WHAT THIS TASK INVOLVES: The following data needs to be repeated exactly, with all images excluded.

(Saved entries)
╔══

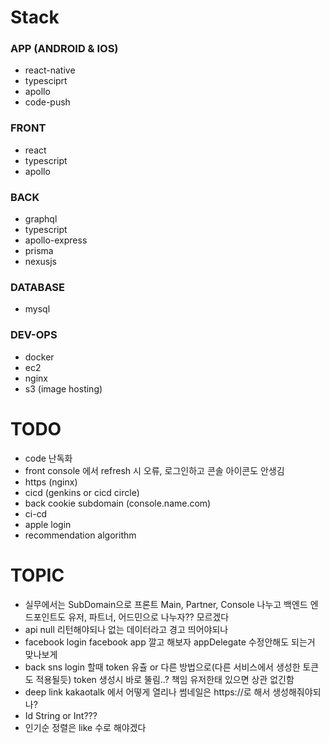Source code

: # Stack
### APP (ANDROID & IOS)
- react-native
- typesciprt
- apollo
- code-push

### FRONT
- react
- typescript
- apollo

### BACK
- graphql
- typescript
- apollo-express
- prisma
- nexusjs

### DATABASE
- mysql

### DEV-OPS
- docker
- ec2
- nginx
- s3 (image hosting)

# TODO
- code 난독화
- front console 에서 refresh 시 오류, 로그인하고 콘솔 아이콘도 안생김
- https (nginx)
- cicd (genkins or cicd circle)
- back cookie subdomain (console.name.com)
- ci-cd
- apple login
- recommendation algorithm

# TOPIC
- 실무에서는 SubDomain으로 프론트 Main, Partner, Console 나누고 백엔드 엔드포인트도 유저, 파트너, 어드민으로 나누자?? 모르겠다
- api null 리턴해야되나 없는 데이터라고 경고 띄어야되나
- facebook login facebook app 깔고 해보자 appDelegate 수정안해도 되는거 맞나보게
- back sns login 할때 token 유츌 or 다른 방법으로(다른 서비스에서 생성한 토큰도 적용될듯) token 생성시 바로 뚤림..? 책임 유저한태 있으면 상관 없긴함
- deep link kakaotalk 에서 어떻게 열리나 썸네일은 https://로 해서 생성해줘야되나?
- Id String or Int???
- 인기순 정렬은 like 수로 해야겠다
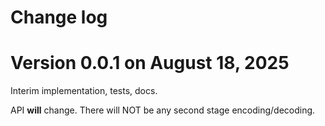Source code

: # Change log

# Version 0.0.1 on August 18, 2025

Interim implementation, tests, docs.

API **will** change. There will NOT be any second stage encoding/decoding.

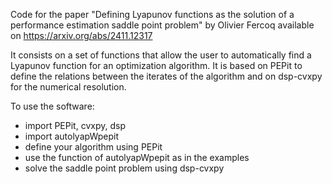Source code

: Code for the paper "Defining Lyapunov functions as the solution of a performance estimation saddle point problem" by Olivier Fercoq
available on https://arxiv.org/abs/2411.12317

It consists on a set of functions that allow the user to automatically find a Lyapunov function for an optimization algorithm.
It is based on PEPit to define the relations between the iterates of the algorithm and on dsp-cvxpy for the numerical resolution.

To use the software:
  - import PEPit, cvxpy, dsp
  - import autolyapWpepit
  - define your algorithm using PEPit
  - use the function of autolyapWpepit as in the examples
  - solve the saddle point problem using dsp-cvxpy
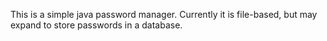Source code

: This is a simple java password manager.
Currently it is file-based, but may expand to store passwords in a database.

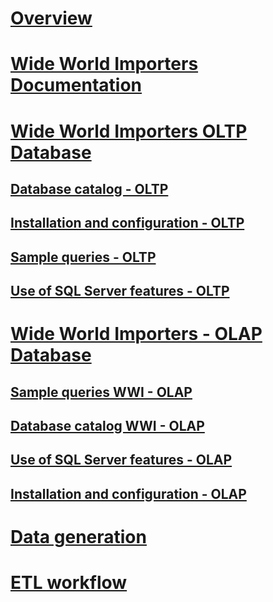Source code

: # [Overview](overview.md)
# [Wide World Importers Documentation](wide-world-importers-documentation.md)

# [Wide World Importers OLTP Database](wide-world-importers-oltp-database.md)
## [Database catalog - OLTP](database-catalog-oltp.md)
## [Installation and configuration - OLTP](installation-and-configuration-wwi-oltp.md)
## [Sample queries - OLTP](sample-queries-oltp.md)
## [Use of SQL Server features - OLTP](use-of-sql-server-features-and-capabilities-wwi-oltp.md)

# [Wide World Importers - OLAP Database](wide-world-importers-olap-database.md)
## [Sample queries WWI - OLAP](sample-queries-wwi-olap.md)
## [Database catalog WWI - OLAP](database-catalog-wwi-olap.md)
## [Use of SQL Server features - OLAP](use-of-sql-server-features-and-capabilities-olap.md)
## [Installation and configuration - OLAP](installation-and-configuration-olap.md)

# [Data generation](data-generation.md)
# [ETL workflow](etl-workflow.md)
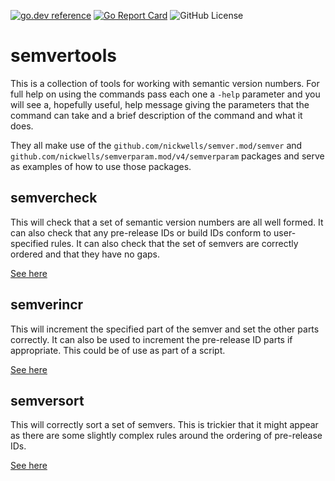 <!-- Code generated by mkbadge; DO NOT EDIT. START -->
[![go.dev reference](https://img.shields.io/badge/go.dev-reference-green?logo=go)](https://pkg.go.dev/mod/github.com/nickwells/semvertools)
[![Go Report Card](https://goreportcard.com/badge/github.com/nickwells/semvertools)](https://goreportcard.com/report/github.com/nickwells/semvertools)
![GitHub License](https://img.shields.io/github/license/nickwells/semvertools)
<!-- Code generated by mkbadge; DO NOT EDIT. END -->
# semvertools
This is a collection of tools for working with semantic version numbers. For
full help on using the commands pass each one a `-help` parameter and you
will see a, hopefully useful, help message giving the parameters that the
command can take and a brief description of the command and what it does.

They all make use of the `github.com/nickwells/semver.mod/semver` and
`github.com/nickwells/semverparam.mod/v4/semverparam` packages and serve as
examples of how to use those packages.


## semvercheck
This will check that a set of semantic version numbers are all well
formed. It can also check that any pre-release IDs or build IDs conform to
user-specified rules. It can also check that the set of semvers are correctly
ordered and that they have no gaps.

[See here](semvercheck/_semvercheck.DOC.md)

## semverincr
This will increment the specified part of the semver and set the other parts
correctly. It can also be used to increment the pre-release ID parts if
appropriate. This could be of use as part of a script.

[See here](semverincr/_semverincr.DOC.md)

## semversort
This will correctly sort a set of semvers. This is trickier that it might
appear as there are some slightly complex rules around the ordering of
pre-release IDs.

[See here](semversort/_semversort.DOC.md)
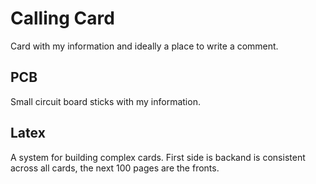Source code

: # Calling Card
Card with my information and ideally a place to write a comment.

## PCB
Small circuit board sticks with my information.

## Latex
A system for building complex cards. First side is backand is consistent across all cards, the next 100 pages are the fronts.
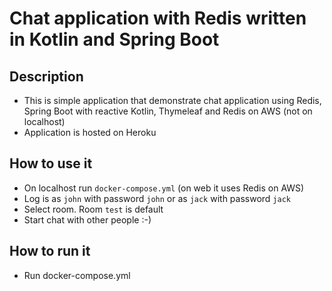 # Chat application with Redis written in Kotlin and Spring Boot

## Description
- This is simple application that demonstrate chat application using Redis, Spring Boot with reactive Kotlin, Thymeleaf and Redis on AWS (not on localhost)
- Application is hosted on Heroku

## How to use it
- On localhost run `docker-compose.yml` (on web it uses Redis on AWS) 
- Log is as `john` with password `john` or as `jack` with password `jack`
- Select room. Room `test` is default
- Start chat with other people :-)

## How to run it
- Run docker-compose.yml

╚══

WRITTEN ANSWER:
Source code

: # Stack
### APP (ANDROID & IOS)
- react-native
- typesciprt
- apollo
- code-push

### FRONT
- react
- typescript
- apollo

### BACK
- graphql
- typescript
- apollo-express
- prisma
- nexusjs

### DATABASE
- mysql

### DEV-OPS
- docker
- ec2
- nginx
- s3 (image hosting)

# TODO
- code 난독화
- front console 에서 refresh 시 오류, 로그인하고 콘솔 아이콘도 안생김
- https (nginx)
- cicd (genkins or cicd circle)
- back cookie subdomain (console.name.com)
- ci-cd
- apple login
- recommendation algorithm

# TOPIC
- 실무에서는 SubDomain으로 프론트 Main, Partner, Console 나누고 백엔드 엔드포인트도 유저, 파트너, 어드민으로 나누자?? 모르겠다
- api null 리턴해야되나 없는 데이터라고 경고 띄어야되나
- facebook login facebook app 깔고 해보자 appDelegate 수정안해도 되는거 맞나보게
- back sns login 할때 token 유츌 or 다른 방법으로(다른 서비스에서 생성한 토큰도 적용될듯) token 생성시 바로 뚤림..? 책임 유저한태 있으면 상관 없긴함
- deep link kakaotalk 에서 어떻게 열리나 썸네일은 https://로 해서 생성해줘야되나?
- Id String or Int???
- 인기순 정렬은 like 수로 해야겠다
Source code

: # Change log

# Version 0.0.1 on August 18, 2025

Interim implementation, tests, docs.

API **will** change. There will NOT be any second stage encoding/decoding.

Source code

: Code for the paper "Defining Lyapunov functions as the solution of a performance estimation saddle point problem" by Olivier Fercoq
available on https://arxiv.org/abs/2411.12317

It consists on a set of functions that allow the user to automatically find a Lyapunov function for an optimization algorithm.
It is based on PEPit to define the relations between the iterates of the algorithm and on dsp-cvxpy for the numerical resolution.

To use the software:
  - import PEPit, cvxpy, dsp
  - import autolyapWpepit
  - define your algorithm using PEPit
  - use the function of autolyapWpepit as in the examples
  - solve the saddle point problem using dsp-cvxpy
Source code

: This is a simple java password manager.
Currently it is file-based, but may expand to store passwords in a database.

Source code

: # [Overview](overview.md)
# [Wide World Importers Documentation](wide-world-importers-documentation.md)

# [Wide World Importers OLTP Database](wide-world-importers-oltp-database.md)
## [Database catalog - OLTP](database-catalog-oltp.md)
## [Installation and configuration - OLTP](installation-and-configuration-wwi-oltp.md)
## [Sample queries - OLTP](sample-queries-oltp.md)
## [Use of SQL Server features - OLTP](use-of-sql-server-features-and-capabilities-wwi-oltp.md)

# [Wide World Importers - OLAP Database](wide-world-importers-olap-database.md)
## [Sample queries WWI - OLAP](sample-queries-wwi-olap.md)
## [Database catalog WWI - OLAP](database-catalog-wwi-olap.md)
## [Use of SQL Server features - OLAP](use-of-sql-server-features-and-capabilities-olap.md)
## [Installation and configuration - OLAP](installation-and-configuration-olap.md)

# [Data generation](data-generation.md)
# [ETL workflow](etl-workflow.md)
 <!-- Code generated by mkbadge; DO NOT EDIT. START -->
[![go.dev reference](https://img.shields.io/badge/go.dev-reference-green?logo=go)](https://pkg.go.dev/mod/github.com/nickwells/semvertools)
[![Go Report Card](https://goreportcard.com/badge/github.com/nickwells/semvertools)](https://goreportcard.com/report/github.com/nickwells/semvertools)
![GitHub License](https://img.shields.io/github/license/nickwells/semvertools)
<!-- Code generated by mkbadge; DO NOT EDIT. END -->
# semvertools
This is a collection of tools for working with semantic version numbers. For
full help on using the commands pass each one a `-help` parameter and you
will see a, hopefully useful, help message giving the parameters that the
command can take and a brief description of the command and what it does.

They all make use of the `github.com/nickwells/semver.mod/semver` and
`github.com/nickwells/semverparam.mod/v4/semverparam` packages and serve as
examples of how to use those packages.


## semvercheck
This will check that a set of semantic version numbers are all well
formed. It can also check that any pre-release IDs or build IDs conform to
user-specified rules. It can also check that the set of semvers are correctly
ordered and that they have no gaps.

[See here](semvercheck/_semvercheck.DOC.md)

## semverincr
This will increment the specified part of the semver and set the other parts
correctly. It can also be used to increment the pre-release ID parts if
appropriate. This could be of use as part of a script.

[See here](semverincr/_semverincr.DOC.md)

## semversort
This will correctly sort a set of semvers. This is trickier that it might
appear as there are some slightly complex rules around the ordering of
pre-release IDs.

[See here](semversort/_semversort.DOC.md)
Source code

: # Calling Card
Card with my information and ideally a place to write a comment.

## PCB
Small circuit board sticks with my information.

## Latex
A system for building complex cards. First side is backand is consistent across all cards, the next 100 pages are the fronts.
 # Chat application with Redis written in Kotlin and Spring Boot

## Description
- This is simple application that demonstrate chat application using Redis, Spring Boot with reactive Kotlin, Thymeleaf and Redis on AWS (not on localhost)
- Application is hosted on Heroku

## How to use it
- On localhost run `docker-compose.yml` (on web it uses Redis on AWS) 
- Log is as `john` with password `john` or as `jack` with password `jack`
- Select room. Room `test` is default
- Start chat with other people :-)

## How to run it
- Run docker-compose.yml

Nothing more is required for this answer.